And on the interval $[0,1]$:

  1. $f(x)$ is differentiable (though this could be relaxed a bit, the smoother, the better)
  2. $f(x) \geq x$
  3. $f(x)-x$ Is maximized as close to $x=1$ as possible. (Again, only between [0,1]. So, for example, for $f(x)=\sqrt{x}$, the argmax of $f(x)-x$ would be at $x=.25$ While I can find several with this value being $\leq .5$, I'm having a lot of trouble finding nice examples where this falls above $.25$!)

Where $f(x)$ really only needs to be defined over the unit interval.

I'm sorry if these properties aren't clear- just let me know and I'll try to explain better/be more specific if desired!

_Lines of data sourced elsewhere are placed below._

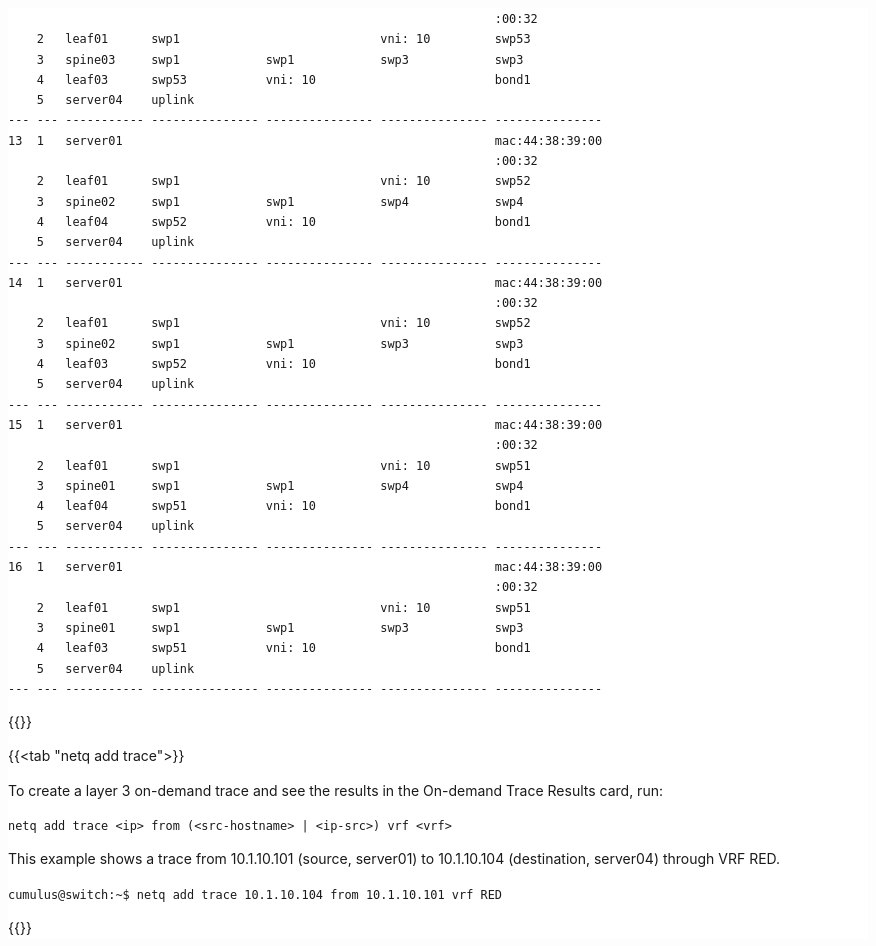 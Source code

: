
 ```
                                                                    :00:32
    2   leaf01      swp1                            vni: 10         swp53
    3   spine03     swp1            swp1            swp3            swp3
    4   leaf03      swp53           vni: 10                         bond1
    5   server04    uplink
--- --- ----------- --------------- --------------- --------------- ---------------
13  1   server01                                                    mac:44:38:39:00
                                                                    :00:32
    2   leaf01      swp1                            vni: 10         swp52
    3   spine02     swp1            swp1            swp4            swp4
    4   leaf04      swp52           vni: 10                         bond1
    5   server04    uplink
--- --- ----------- --------------- --------------- --------------- ---------------
14  1   server01                                                    mac:44:38:39:00
                                                                    :00:32
    2   leaf01      swp1                            vni: 10         swp52
    3   spine02     swp1            swp1            swp3            swp3
    4   leaf03      swp52           vni: 10                         bond1
    5   server04    uplink
--- --- ----------- --------------- --------------- --------------- ---------------
15  1   server01                                                    mac:44:38:39:00
                                                                    :00:32
    2   leaf01      swp1                            vni: 10         swp51
    3   spine01     swp1            swp1            swp4            swp4
    4   leaf04      swp51           vni: 10                         bond1
    5   server04    uplink
--- --- ----------- --------------- --------------- --------------- ---------------
16  1   server01                                                    mac:44:38:39:00
                                                                    :00:32
    2   leaf01      swp1                            vni: 10         swp51
    3   spine01     swp1            swp1            swp3            swp3
    4   leaf03      swp51           vni: 10                         bond1
    5   server04    uplink
--- --- ----------- --------------- --------------- --------------- ---------------
```
{{</tab>}}

{{<tab "netq add trace">}}

To create a layer 3 on-demand trace and see the results in the On-demand Trace Results card, run:

```
netq add trace <ip> from (<src-hostname> | <ip-src>) vrf <vrf>
```

This example shows a trace from 10.1.10.101 (source, server01) to 10.1.10.104 (destination, server04) through VRF RED.

```
cumulus@switch:~$ netq add trace 10.1.10.104 from 10.1.10.101 vrf RED
```

{{</tab>}}

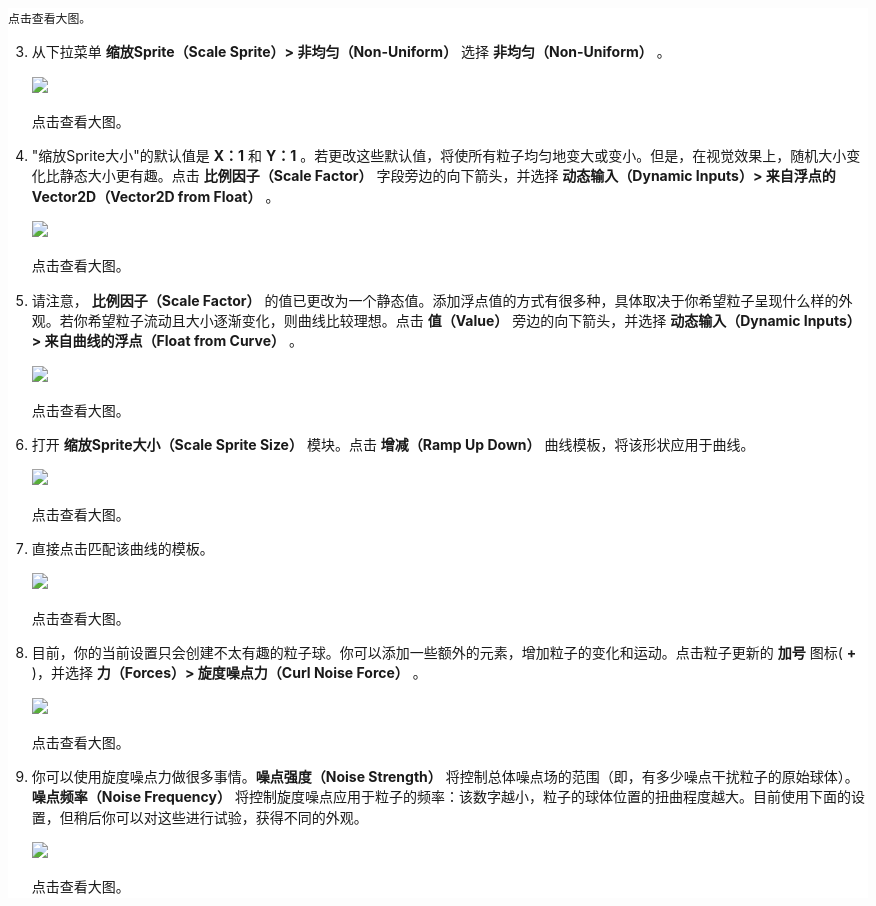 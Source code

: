     点击查看大图。
    
3.  从下拉菜单 **缩放Sprite（Scale Sprite）> 非均匀（Non-Uniform）** 选择 **非均匀（Non-Uniform）** 。
    
    [![](https://d1iv7db44yhgxn.cloudfront.net/documentation/images/a1a55e5b-1a55-424c-9527-ff827f5003a8/ue5_21-scale-sprite-parameter.png)](https://d1iv7db44yhgxn.cloudfront.net/documentation/images/a1a55e5b-1a55-424c-9527-ff827f5003a8/ue5_21-scale-sprite-parameter.png)
    
    点击查看大图。
    
4.  "缩放Sprite大小"的默认值是 **X：1** 和 **Y：1** 。若更改这些默认值，将使所有粒子均匀地变大或变小。但是，在视觉效果上，随机大小变化比静态大小更有趣。点击 **比例因子（Scale Factor）** 字段旁边的向下箭头，并选择 **动态输入（Dynamic Inputs）> 来自浮点的Vector2D（Vector2D from Float）** 。
    
    [![](https://d1iv7db44yhgxn.cloudfront.net/documentation/images/063220c5-e32f-46ee-a7b9-a2053f691fc7/ue5_22-add-vector2d-from-float.png)](https://d1iv7db44yhgxn.cloudfront.net/documentation/images/063220c5-e32f-46ee-a7b9-a2053f691fc7/ue5_22-add-vector2d-from-float.png)
    
    点击查看大图。
    
5.  请注意， **比例因子（Scale Factor）** 的值已更改为一个静态值。添加浮点值的方式有很多种，具体取决于你希望粒子呈现什么样的外观。若你希望粒子流动且大小逐渐变化，则曲线比较理想。点击 **值（Value）** 旁边的向下箭头，并选择 **动态输入（Dynamic Inputs）> 来自曲线的浮点（Float from Curve）** 。
    
    [![](https://d1iv7db44yhgxn.cloudfront.net/documentation/images/9d394a5c-cbb6-474b-882d-46f0e3a51af5/ue5_23-add-float-from-curve.png)](https://d1iv7db44yhgxn.cloudfront.net/documentation/images/9d394a5c-cbb6-474b-882d-46f0e3a51af5/ue5_23-add-float-from-curve.png)
    
    点击查看大图。
    
6.  打开 **缩放Sprite大小（Scale Sprite Size）** 模块。点击 **增减（Ramp Up Down）** 曲线模板，将该形状应用于曲线。
    
    [![](https://d1iv7db44yhgxn.cloudfront.net/documentation/images/9275576d-5368-4312-9f4b-178823a52533/ue5_24-curve-templates.png)](https://d1iv7db44yhgxn.cloudfront.net/documentation/images/9275576d-5368-4312-9f4b-178823a52533/ue5_24-curve-templates.png)
    
    点击查看大图。
    
7.  直接点击匹配该曲线的模板。
    
    [![](https://d1iv7db44yhgxn.cloudfront.net/documentation/images/635bc357-d8b4-466e-8ca7-c12a47a9e9e3/ue5_25-curve-settings.png)](https://d1iv7db44yhgxn.cloudfront.net/documentation/images/635bc357-d8b4-466e-8ca7-c12a47a9e9e3/ue5_25-curve-settings.png)
    
    点击查看大图。
    
8.  目前，你的当前设置只会创建不太有趣的粒子球。你可以添加一些额外的元素，增加粒子的变化和运动。点击粒子更新的 **加号** 图标( **+** )，并选择 **力（Forces）> 旋度噪点力（Curl Noise Force）** 。
    
    [![](https://d1iv7db44yhgxn.cloudfront.net/documentation/images/25e1afb9-52f2-4c91-af4e-612ccb73adc3/ue5_26-add-curl-noise-force-module.png)](https://d1iv7db44yhgxn.cloudfront.net/documentation/images/25e1afb9-52f2-4c91-af4e-612ccb73adc3/ue5_26-add-curl-noise-force-module.png)
    
    点击查看大图。
    
9.  你可以使用旋度噪点力做很多事情。**噪点强度（Noise Strength）** 将控制总体噪点场的范围（即，有多少噪点干扰粒子的原始球体）。**噪点频率（Noise Frequency）** 将控制旋度噪点应用于粒子的频率：该数字越小，粒子的球体位置的扭曲程度越大。目前使用下面的设置，但稍后你可以对这些进行试验，获得不同的外观。 
    
    [![](https://d1iv7db44yhgxn.cloudfront.net/documentation/images/efd748ad-971e-4d6e-a0f1-efd31ca964b2/ue5_27-curl-noise-settings.png)](https://d1iv7db44yhgxn.cloudfront.net/documentation/images/efd748ad-971e-4d6e-a0f1-efd31ca964b2/ue5_27-curl-noise-settings.png)
    
    点击查看大图。
     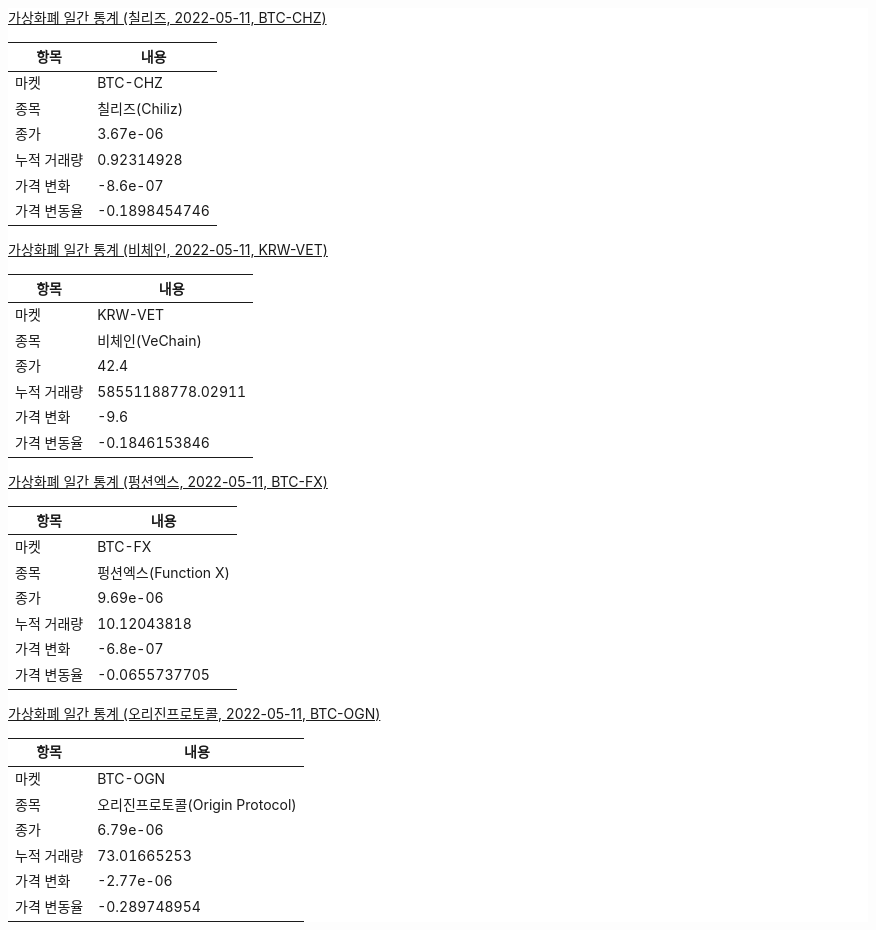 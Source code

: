 
[가상화폐 일간 통계 (칠리즈, 2022-05-11, BTC-CHZ)](BTC-CHZ-daily-candle-10days.html)

|항목|내용|
|--|--|
|마켓|BTC-CHZ|
|종목|칠리즈(Chiliz)|
|종가|3.67e-06|
|누적 거래량|0.92314928|
|가격 변화|-8.6e-07|
|가격 변동율|-0.1898454746|


[가상화폐 일간 통계 (비체인, 2022-05-11, KRW-VET)](KRW-VET-daily-candle-10days.html)

|항목|내용|
|--|--|
|마켓|KRW-VET|
|종목|비체인(VeChain)|
|종가|42.4|
|누적 거래량|58551188778.02911|
|가격 변화|-9.6|
|가격 변동율|-0.1846153846|


[가상화폐 일간 통계 (펑션엑스, 2022-05-11, BTC-FX)](BTC-FX-daily-candle-10days.html)

|항목|내용|
|--|--|
|마켓|BTC-FX|
|종목|펑션엑스(Function X)|
|종가|9.69e-06|
|누적 거래량|10.12043818|
|가격 변화|-6.8e-07|
|가격 변동율|-0.0655737705|


[가상화폐 일간 통계 (오리진프로토콜, 2022-05-11, BTC-OGN)](BTC-OGN-daily-candle-10days.html)

|항목|내용|
|--|--|
|마켓|BTC-OGN|
|종목|오리진프로토콜(Origin Protocol)|
|종가|6.79e-06|
|누적 거래량|73.01665253|
|가격 변화|-2.77e-06|
|가격 변동율|-0.289748954|
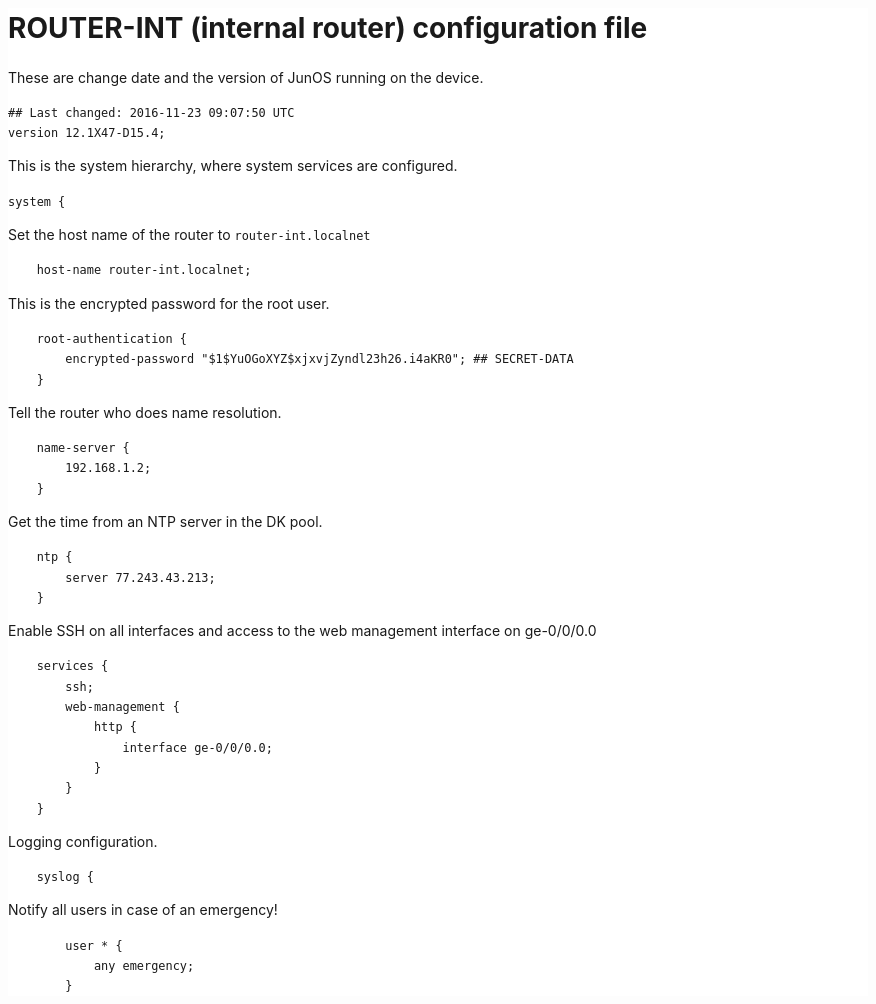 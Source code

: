 # ROUTER-INT (internal router) configuration file

These are change date and the version of JunOS running on the device.

	## Last changed: 2016-11-23 09:07:50 UTC
	version 12.1X47-D15.4;


This is the system hierarchy, where system services are configured.

	system {


Set the host name of the router to `router-int.localnet`


		host-name router-int.localnet;


This is the encrypted password for the root user.

		root-authentication {
			encrypted-password "$1$YuOGoXYZ$xjxvjZyndl23h26.i4aKR0"; ## SECRET-DATA
		}


Tell the router who does name resolution.

		name-server {
			192.168.1.2;
		}

Get the time from an NTP server in the DK pool.

		ntp {
			server 77.243.43.213;
		}

Enable SSH on all interfaces and access to the web management 
interface on ge-0/0/0.0

		services {
			ssh;
			web-management {
				http {
					interface ge-0/0/0.0;
				}
			}
		}

Logging configuration.

		syslog {

Notify all users in case of an emergency!

			user * {
				any emergency;
			}
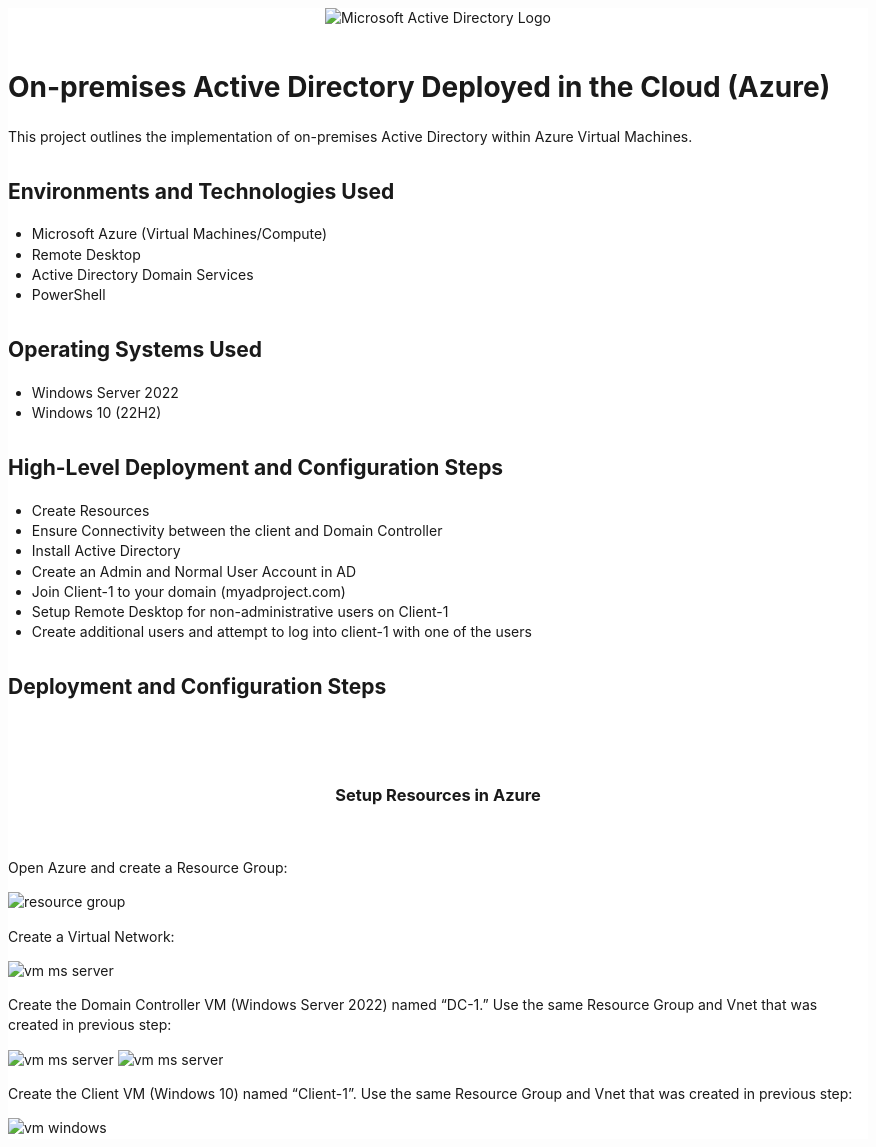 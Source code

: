 <p align="center">
<img src="https://i.imgur.com/pU5A58S.png" alt="Microsoft Active Directory Logo"/>
</p>

<h1>On-premises Active Directory Deployed in the Cloud (Azure)</h1>
This project outlines the implementation of on-premises Active Directory within Azure Virtual Machines.<br />



<h2>Environments and Technologies Used</h2>

- Microsoft Azure (Virtual Machines/Compute)
- Remote Desktop
- Active Directory Domain Services
- PowerShell

<h2>Operating Systems Used </h2>

- Windows Server 2022
- Windows 10 (22H2)


<h2>High-Level Deployment and Configuration Steps</h2>

- Create Resources
- Ensure Connectivity between the client and Domain Controller
- Install Active Directory
- Create an Admin and Normal User Account in AD
- Join Client-1 to your domain (myadproject.com)
- Setup Remote Desktop for non-administrative users on Client-1
- Create additional users and attempt to log into client-1 with one of the users

<h2>Deployment and Configuration Steps</h2>
<br />
<br />
<h3 align="center">Setup Resources in Azure</h3>
<br />
<p>
  Open Azure and create a Resource Group:
</p>
<p>
  <img src="https://i.imgur.com/REIqjnT.png" height="75%" width="100%" alt="resource group"/>
</p>
<p>
 Create a Virtual Network:
</p>
<p>
  <img src="https://i.imgur.com/yHHRLLo.png" height="75%" width="100%" alt="vm ms server"/>
</p>
<p>
  Create the Domain Controller VM (Windows Server 2022) named “DC-1.” Use the same Resource Group and Vnet that was created in previous step:
</p>
<p>
  <img src="https://i.imgur.com/K8IxP54.png" height="75%" width="100%" alt="vm ms server"/>
  <img src="https://i.imgur.com/0kKNLGc.png" height="75%" width="100%" alt="vm ms server"/>
</p>
<p>
  Create the Client VM (Windows 10) named “Client-1”. Use the same Resource Group and Vnet that was created in previous step:
</p>
<p>
  <img src="https://i.imgur.com/8gNGbV5.png" height="75%" width="100%" alt="vm windows"/> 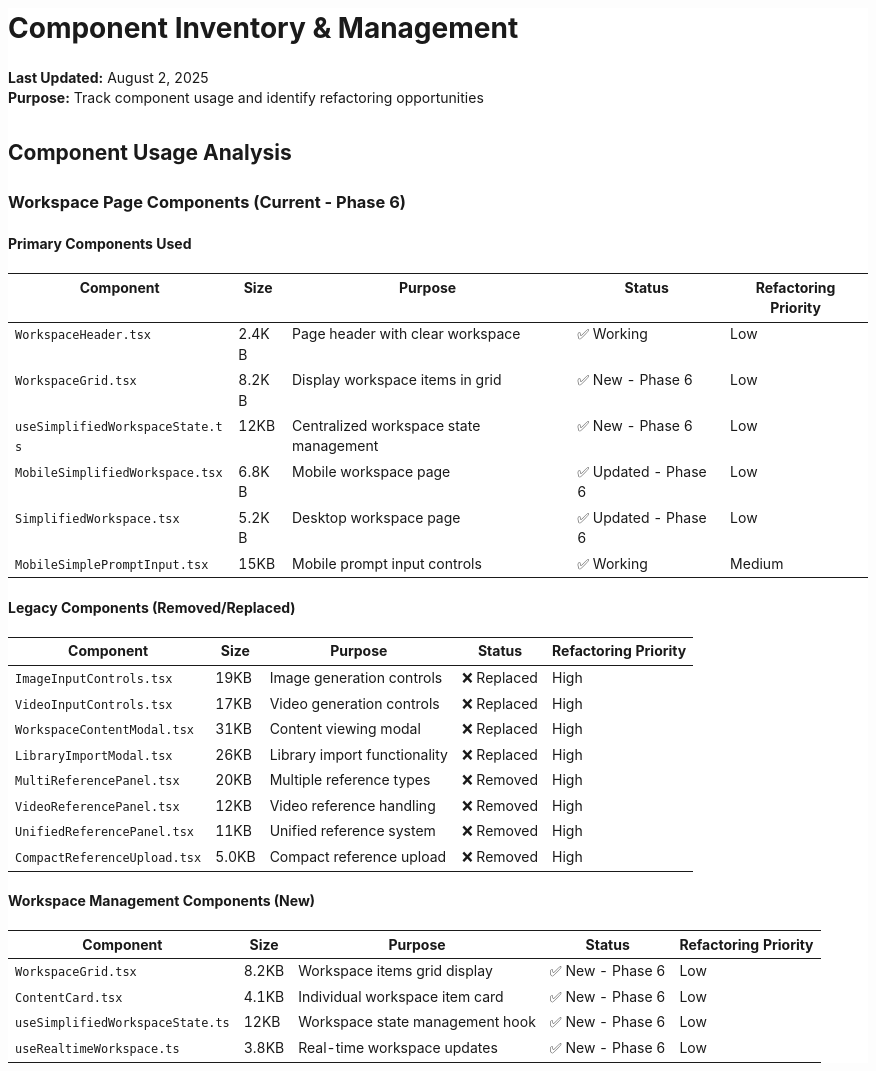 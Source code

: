 ﻿# Component Inventory & Management

**Last Updated:** August 2, 2025  
**Purpose:** Track component usage and identify refactoring opportunities

##  **Component Usage Analysis**

### **Workspace Page Components (Current - Phase 6)**

#### **Primary Components Used**
| Component | Size | Purpose | Status | Refactoring Priority |
|-----------|------|---------|---------|---------------------|
| `WorkspaceHeader.tsx` | 2.4KB | Page header with clear workspace | ✅ Working | Low |
| `WorkspaceGrid.tsx` | 8.2KB | Display workspace items in grid | ✅ New - Phase 6 | Low |
| `useSimplifiedWorkspaceState.ts` | 12KB | Centralized workspace state management | ✅ New - Phase 6 | Low |
| `MobileSimplifiedWorkspace.tsx` | 6.8KB | Mobile workspace page | ✅ Updated - Phase 6 | Low |
| `SimplifiedWorkspace.tsx` | 5.2KB | Desktop workspace page | ✅ Updated - Phase 6 | Low |
| `MobileSimplePromptInput.tsx` | 15KB | Mobile prompt input controls | ✅ Working | Medium |

#### **Legacy Components (Removed/Replaced)**
| Component | Size | Purpose | Status | Refactoring Priority |
|-----------|------|---------|---------|---------------------|
| `ImageInputControls.tsx` | 19KB | Image generation controls | ❌ Replaced | High |
| `VideoInputControls.tsx` | 17KB | Video generation controls | ❌ Replaced | High |
| `WorkspaceContentModal.tsx` | 31KB | Content viewing modal | ❌ Replaced | High |
| `LibraryImportModal.tsx` | 26KB | Library import functionality | ❌ Replaced | High |
| `MultiReferencePanel.tsx` | 20KB | Multiple reference types | ❌ Removed | High |
| `VideoReferencePanel.tsx` | 12KB | Video reference handling | ❌ Removed | High |
| `UnifiedReferencePanel.tsx` | 11KB | Unified reference system | ❌ Removed | High |
| `CompactReferenceUpload.tsx` | 5.0KB | Compact reference upload | ❌ Removed | High |

#### **Workspace Management Components (New)**
| Component | Size | Purpose | Status | Refactoring Priority |
|-----------|------|---------|---------|---------------------|
| `WorkspaceGrid.tsx` | 8.2KB | Workspace items grid display | ✅ New - Phase 6 | Low |
| `ContentCard.tsx` | 4.1KB | Individual workspace item card | ✅ New - Phase 6 | Low |
| `useSimplifiedWorkspaceState.ts` | 12KB | Workspace state management hook | ✅ New - Phase 6 | Low |
| `useRealtimeWorkspace.ts` | 3.8KB | Real-time workspace updates | ✅ New - Phase 6 | Low |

Thank you so much for your responses!!!

EDIT 1: Wow, you guys are astoundingly quick!! I'm so, so sorry, but I realized I (incredibly stupidly) left out two crucial properties:

  1. $f(x)$ is weakly increasing on $[0,1]$
  2. $0 \leq f(x) \leq 1$ (Though this can be done artificially by rescaling, so I don't think this should be an issue)

Again, I'm so sorry for forgetting to enter them into the original problem (I was trying to figure out the numbered list format, deleted the old copy, and forgot to add it back!!)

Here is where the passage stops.